Getting Real with Real Estate
The Top 5 Fees You should know about when Preparing to Buy or Sell a Home

1.)  CDD/HOA Fees

CDD fees come from a loan that a builder takes out with the state. It is what pays for roads, lights, clearing of land, amentiy centers, all of the infrastructure that comes with building a new neighborhood. As homes sell, the builder passes that payment onto the home owner. 75% of the entire CDD fee is the actual loan portion to the state. The other 25%ish is the operations and maintenance fees. The CDD fee is paid on your tax bill every year. The great part.......is that much of the CDD fee can be written off of your taxes!!!


There are neighborhoods that have HOA as well as CDD fees. If a neighborhood as BOTH the HOA fee is typically very small. Often it's about $50-$100 for the year.

Other neighborhoods that do not have CDD fees have HOA fees to keep neighborhoods nice. We always like to say that a small HOA is nice....it keeps everything nice and neat and clean. There are some HOA's where the fee includes basic items like cable or internet.

 

2.)  Taxes/Homestead Exemption


The State of Florida has what's called Homestead Exemption. When you are a resident of Florida you are able to Homestead your primary residence and have up to $50,000 of the taxable value of your home reduced. Meaning if your home's taxble value is $200,000 you pay taxes as if your home's taxable value was $150,000.

Quite often the taxable value of your home is NOT the market value of your home.

As everyone knows......your tax bill comes once a year and every year the county property appraiser goes out and completes a valuation of the property and taxes are figured from that number.

 

3.)  Closing cost:


Closing cost is very important to consider when purchasing or selling a home. Buyer’s closing cost usually consists of administrative fees charged by the lender, which are necessary to facilitate mortgage approval, and can usually range from 2-5% of the purchase price. On the other side of the coin seller’s closing costs usually include brokerage commission, repairs if any are needed which are negotiable, title policy, and any prorated fees or taxes that may apply to the real property all said and done sellers usually pay 6-9% of the sales price. You can think of buyers closing cost as the cost of due diligence, because nobody wants to buy a lemon, and the bank will certainly not put a lemon on their books. On the flip side you can compare sellers closing cost to the cost of professional marketing and buyer’s peace of mind.

 

4.)  Inspection and survey fees:

Two buyer’s fees that are necessary for a mortgage, and a really good idea for cash buyers.
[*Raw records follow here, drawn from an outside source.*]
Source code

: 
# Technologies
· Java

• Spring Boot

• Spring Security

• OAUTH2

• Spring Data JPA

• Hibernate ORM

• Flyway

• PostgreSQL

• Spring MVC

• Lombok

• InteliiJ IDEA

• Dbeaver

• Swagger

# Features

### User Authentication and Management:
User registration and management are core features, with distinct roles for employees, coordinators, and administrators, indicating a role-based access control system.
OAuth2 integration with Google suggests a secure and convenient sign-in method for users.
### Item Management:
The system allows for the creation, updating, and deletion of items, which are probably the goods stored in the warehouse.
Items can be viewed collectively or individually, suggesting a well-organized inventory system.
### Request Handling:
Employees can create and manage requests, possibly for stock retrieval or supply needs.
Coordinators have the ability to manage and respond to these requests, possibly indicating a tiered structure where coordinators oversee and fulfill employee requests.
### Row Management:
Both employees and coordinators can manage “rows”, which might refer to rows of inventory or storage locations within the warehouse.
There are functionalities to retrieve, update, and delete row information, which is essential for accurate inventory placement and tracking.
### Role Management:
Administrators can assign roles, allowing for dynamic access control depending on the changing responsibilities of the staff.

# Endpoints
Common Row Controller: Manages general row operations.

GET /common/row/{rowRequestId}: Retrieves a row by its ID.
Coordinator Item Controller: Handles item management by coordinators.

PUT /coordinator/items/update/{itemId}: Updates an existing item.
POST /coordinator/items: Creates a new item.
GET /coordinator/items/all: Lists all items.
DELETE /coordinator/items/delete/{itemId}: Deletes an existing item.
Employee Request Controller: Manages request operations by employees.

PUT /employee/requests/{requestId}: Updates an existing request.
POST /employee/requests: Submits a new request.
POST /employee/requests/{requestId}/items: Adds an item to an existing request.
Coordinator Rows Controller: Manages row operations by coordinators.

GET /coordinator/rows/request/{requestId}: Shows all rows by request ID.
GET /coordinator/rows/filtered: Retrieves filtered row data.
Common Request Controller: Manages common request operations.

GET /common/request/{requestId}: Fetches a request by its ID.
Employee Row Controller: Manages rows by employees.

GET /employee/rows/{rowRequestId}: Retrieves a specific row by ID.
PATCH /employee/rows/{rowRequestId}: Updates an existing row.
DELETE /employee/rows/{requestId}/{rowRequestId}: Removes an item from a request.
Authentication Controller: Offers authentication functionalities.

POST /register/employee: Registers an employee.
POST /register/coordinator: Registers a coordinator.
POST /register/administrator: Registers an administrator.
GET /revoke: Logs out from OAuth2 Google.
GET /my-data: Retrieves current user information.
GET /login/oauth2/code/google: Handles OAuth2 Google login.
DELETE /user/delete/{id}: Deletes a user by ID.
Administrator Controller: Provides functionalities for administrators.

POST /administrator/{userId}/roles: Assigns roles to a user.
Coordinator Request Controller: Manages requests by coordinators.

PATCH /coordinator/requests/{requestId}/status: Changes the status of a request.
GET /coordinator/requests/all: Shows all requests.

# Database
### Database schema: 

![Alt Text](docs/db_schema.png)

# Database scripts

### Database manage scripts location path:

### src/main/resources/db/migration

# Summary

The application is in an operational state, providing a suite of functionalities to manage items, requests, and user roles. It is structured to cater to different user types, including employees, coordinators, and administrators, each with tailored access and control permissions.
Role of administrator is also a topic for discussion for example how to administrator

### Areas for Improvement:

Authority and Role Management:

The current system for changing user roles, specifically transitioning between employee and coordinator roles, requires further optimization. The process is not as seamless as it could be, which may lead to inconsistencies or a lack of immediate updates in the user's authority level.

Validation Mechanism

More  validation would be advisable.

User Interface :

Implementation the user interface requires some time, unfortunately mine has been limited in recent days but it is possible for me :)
A good home inspection, in my professional opinion, is the best way to position you as a buyer. Typical cost of a home inspection is $300 and up depending on the size of the home – it’s an affordable way to have great peace of mind and to really know what you and your family are getting into. Home inspections will save 1000’s because the inspector is looking for problems with the big-ticket items, and not a honey do this list.

You want to make sure that whether you are paying thousands or hundreds of thousands of dollars for is actually the real deal, never judge a book by its cover, and that’s why lenders require a current survey of the land for them to put the real property on their books.

 

5.)  Down Payments / Binders

It's imperative that when working with an agent and lender you understand the fees that come with writing an offer and obtaining a loan.

When putting an offer in a home that you want to purchase you will putting up a certain amount of earnest money also known as a binder check. This money is typically 1-2% of the purchase price and held in escrow until closing. It can/will go towards to closing costs or down payment. If the property is desirable or in multiple offer situation the large the binder deposit the stronger the contract on the property. It shows the seller how serious you are about purchasing the home and that you are willing to potentially a certain amount of money if you were to back out of the contract for no reason.

In addition to the binder amount there may also be a down payment owed depending on the type of loan you are applying for with your lender. An FHA loan requires a down payment of 3.5%, a Conventional Loan requires a downpayment of at least 5% and up to 20%, VA and USDA Loans do not require a down payment at all.